Rule 23(a)(3) requires that "the claims or defenses of the representative parties are typical of the claims or defenses of the class." "The test of typicality is whether other members have the same or similar injury, whether the action is based on conduct which is not unique to the named plaintiffs, and whether other class members have been injured by the same course of conduct." Hanon v. Dataproducts Corp., 976 F.2d 497, 508 (9th Cir. 1992) (internal citation and quotation omitted). That said, under the "permissive standards" of Rule 23(a)(3), "representative claims are typical if they are reasonably co-extensive with those of absent class members; they need not be substantially identical." Hanlon v. Chrysler Corp., 150 F.3d 1011, 1020 (9th Cir. 1998) (internal quotation omitted); see also Rodriguez v. Hayes, 591 F.3d 1105, 1124 (9th Cir. 2010) (typicality "is satisfied when each class member's claim arises from the same course of events, and each class member makes similar legal arguments to prove the defendant's liability.") (citation omitted).

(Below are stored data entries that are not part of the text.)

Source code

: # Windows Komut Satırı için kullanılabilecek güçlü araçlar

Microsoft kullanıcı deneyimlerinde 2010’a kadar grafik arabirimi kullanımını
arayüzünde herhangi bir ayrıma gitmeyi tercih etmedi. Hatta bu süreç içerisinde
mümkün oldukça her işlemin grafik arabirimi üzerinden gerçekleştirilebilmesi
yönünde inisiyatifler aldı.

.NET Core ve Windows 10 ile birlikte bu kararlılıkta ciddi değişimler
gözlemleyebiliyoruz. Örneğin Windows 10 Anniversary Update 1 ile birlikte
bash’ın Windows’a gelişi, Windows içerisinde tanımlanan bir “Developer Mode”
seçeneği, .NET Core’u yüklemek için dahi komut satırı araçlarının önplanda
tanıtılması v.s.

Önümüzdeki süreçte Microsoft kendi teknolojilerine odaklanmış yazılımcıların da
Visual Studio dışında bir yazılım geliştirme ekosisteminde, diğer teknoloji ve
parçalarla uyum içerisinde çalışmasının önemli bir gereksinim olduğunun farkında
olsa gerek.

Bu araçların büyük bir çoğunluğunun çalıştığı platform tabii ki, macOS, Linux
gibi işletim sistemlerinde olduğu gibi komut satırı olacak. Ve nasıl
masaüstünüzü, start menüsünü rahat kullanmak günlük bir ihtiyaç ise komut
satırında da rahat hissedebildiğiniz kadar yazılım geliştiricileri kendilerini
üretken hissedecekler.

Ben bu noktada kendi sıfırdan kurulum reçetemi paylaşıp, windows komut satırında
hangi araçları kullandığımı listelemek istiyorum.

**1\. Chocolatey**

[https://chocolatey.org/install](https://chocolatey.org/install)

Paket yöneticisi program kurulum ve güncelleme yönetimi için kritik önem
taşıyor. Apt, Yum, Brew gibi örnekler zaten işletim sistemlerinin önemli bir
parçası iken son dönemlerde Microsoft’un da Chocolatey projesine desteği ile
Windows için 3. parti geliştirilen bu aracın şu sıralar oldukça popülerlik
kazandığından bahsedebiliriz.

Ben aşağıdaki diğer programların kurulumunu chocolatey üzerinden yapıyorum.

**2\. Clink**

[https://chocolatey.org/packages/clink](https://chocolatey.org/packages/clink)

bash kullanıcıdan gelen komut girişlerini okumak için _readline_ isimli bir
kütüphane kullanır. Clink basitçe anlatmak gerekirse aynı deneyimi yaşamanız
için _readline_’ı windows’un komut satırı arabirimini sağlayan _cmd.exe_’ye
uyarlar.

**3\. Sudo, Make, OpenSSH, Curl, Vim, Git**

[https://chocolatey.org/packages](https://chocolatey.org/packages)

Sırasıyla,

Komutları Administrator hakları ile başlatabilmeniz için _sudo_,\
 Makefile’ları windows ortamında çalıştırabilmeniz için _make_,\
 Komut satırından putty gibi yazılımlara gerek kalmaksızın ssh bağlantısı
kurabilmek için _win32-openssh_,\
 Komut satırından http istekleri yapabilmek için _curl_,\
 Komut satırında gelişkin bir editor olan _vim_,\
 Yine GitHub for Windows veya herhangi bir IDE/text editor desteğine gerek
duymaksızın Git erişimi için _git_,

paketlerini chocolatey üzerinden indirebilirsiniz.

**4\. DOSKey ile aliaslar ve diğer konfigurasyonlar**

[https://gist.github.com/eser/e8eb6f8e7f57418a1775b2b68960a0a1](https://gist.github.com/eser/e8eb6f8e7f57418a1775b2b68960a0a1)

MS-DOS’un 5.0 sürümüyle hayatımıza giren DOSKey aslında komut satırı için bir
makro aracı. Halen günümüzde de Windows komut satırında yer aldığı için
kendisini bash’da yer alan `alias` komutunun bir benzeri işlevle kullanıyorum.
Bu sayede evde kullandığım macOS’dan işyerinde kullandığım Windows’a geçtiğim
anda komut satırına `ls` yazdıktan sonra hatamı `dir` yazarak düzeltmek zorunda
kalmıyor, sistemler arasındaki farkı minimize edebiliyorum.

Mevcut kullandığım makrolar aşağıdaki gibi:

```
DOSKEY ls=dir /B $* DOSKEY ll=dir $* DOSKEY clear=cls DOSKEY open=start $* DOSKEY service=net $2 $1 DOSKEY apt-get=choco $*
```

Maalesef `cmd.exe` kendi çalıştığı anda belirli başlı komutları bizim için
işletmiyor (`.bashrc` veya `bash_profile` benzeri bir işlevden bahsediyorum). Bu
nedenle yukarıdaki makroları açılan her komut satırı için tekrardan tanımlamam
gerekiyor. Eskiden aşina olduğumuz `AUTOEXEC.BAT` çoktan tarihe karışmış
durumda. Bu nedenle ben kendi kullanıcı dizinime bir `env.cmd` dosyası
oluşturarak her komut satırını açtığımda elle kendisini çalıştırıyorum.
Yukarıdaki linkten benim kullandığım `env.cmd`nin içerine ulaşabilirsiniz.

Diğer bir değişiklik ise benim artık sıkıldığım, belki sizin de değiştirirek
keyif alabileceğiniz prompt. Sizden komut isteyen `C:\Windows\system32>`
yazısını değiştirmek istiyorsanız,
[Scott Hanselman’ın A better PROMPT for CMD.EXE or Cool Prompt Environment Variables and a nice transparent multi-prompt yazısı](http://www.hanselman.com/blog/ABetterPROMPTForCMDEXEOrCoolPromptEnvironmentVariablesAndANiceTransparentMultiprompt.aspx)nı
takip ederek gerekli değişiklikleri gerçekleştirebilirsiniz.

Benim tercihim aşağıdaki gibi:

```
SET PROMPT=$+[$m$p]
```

Both Plaintiffs in this case have claims factually and legally identical to that of the putative class because they were allegedly sent the same letter, suffered the same nominal harm, and seek statutory damages and injunctive relief. That is sufficient to satisfy the typicality requirement. See Schuchardt, 2016 WL 232435, at *5 (typicality met where named FDCPA plaintiffs receive same allegedly unlawful form letter, suffer the same harm, and seek the same recovery).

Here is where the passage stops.